Task goal:
For the listing below, work out the number of lines that hold "function" and return that number alone.
━━ Provided data ━━
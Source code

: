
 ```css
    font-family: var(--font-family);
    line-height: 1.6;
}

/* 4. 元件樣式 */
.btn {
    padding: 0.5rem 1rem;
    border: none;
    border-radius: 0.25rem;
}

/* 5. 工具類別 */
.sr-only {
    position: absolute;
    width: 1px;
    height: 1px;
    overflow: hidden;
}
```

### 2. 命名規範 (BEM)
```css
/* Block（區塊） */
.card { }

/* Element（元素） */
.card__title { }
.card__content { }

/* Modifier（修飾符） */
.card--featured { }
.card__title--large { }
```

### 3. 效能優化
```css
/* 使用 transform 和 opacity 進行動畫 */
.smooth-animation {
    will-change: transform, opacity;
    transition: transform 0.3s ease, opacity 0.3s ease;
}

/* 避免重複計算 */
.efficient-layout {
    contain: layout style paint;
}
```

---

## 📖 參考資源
━━━
━━ Provided data ━━
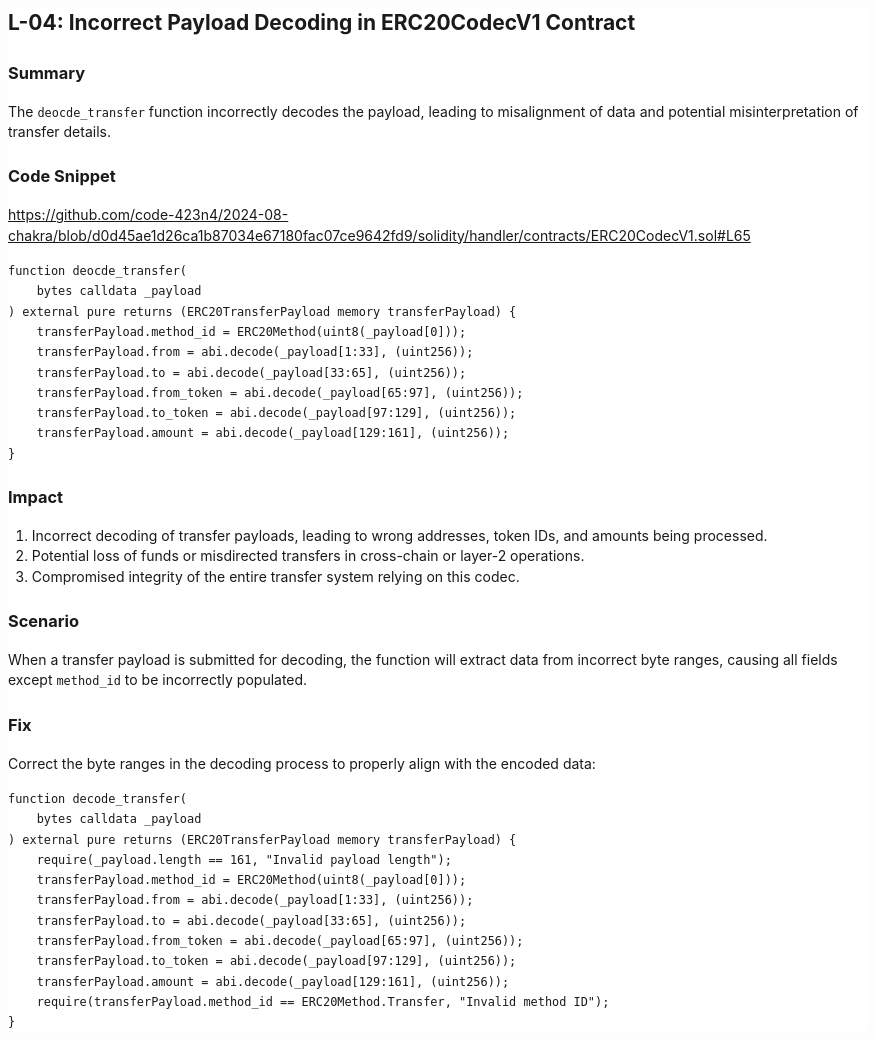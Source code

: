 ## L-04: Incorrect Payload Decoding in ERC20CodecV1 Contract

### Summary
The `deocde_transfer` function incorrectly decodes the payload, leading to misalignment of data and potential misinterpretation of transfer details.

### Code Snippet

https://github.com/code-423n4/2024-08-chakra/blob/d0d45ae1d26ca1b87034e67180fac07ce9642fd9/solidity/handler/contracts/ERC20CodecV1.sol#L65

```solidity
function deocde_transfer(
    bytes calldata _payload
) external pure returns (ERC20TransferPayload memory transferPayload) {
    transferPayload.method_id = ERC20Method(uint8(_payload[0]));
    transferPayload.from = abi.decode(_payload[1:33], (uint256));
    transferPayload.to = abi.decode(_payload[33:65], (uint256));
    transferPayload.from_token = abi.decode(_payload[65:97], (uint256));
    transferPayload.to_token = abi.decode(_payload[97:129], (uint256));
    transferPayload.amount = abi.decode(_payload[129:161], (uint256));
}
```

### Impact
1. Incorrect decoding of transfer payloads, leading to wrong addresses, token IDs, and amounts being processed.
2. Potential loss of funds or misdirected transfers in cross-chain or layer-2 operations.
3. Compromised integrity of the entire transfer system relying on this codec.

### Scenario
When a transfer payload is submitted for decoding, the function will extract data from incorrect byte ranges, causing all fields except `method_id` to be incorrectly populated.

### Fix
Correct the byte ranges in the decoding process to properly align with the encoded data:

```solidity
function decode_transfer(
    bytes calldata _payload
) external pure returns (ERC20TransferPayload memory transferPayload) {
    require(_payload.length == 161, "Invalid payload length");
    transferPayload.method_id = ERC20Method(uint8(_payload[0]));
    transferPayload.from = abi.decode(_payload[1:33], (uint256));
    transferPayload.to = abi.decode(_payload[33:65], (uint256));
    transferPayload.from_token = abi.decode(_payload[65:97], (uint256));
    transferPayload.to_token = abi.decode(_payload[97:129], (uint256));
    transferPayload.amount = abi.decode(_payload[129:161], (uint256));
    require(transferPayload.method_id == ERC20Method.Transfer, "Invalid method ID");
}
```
━━━
━━ Provided data ━━
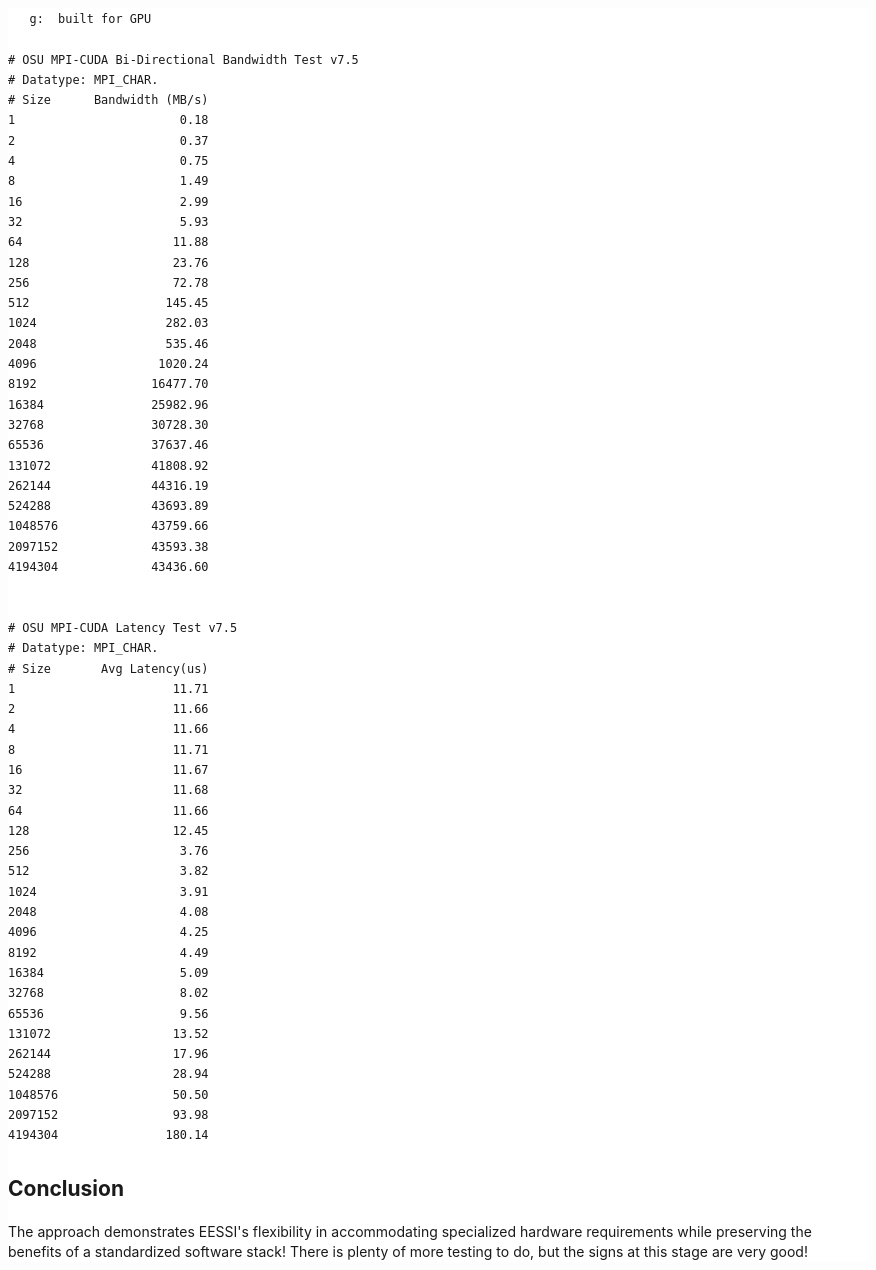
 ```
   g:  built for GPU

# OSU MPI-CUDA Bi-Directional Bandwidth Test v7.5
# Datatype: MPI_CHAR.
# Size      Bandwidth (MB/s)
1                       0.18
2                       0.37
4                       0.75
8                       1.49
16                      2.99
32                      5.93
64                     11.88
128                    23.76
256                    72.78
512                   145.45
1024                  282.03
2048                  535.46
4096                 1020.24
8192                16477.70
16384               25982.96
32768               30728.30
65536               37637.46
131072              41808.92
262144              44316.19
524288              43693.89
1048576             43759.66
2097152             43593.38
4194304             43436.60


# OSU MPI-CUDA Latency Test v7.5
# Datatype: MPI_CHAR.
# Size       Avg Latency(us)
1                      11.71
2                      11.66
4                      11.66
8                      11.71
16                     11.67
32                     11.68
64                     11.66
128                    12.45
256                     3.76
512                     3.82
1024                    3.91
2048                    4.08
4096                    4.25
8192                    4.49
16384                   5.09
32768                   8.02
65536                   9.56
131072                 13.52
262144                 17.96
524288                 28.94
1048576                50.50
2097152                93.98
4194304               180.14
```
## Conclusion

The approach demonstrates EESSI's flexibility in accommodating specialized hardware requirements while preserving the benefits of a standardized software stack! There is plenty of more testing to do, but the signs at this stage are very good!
━━━
Your solution:
4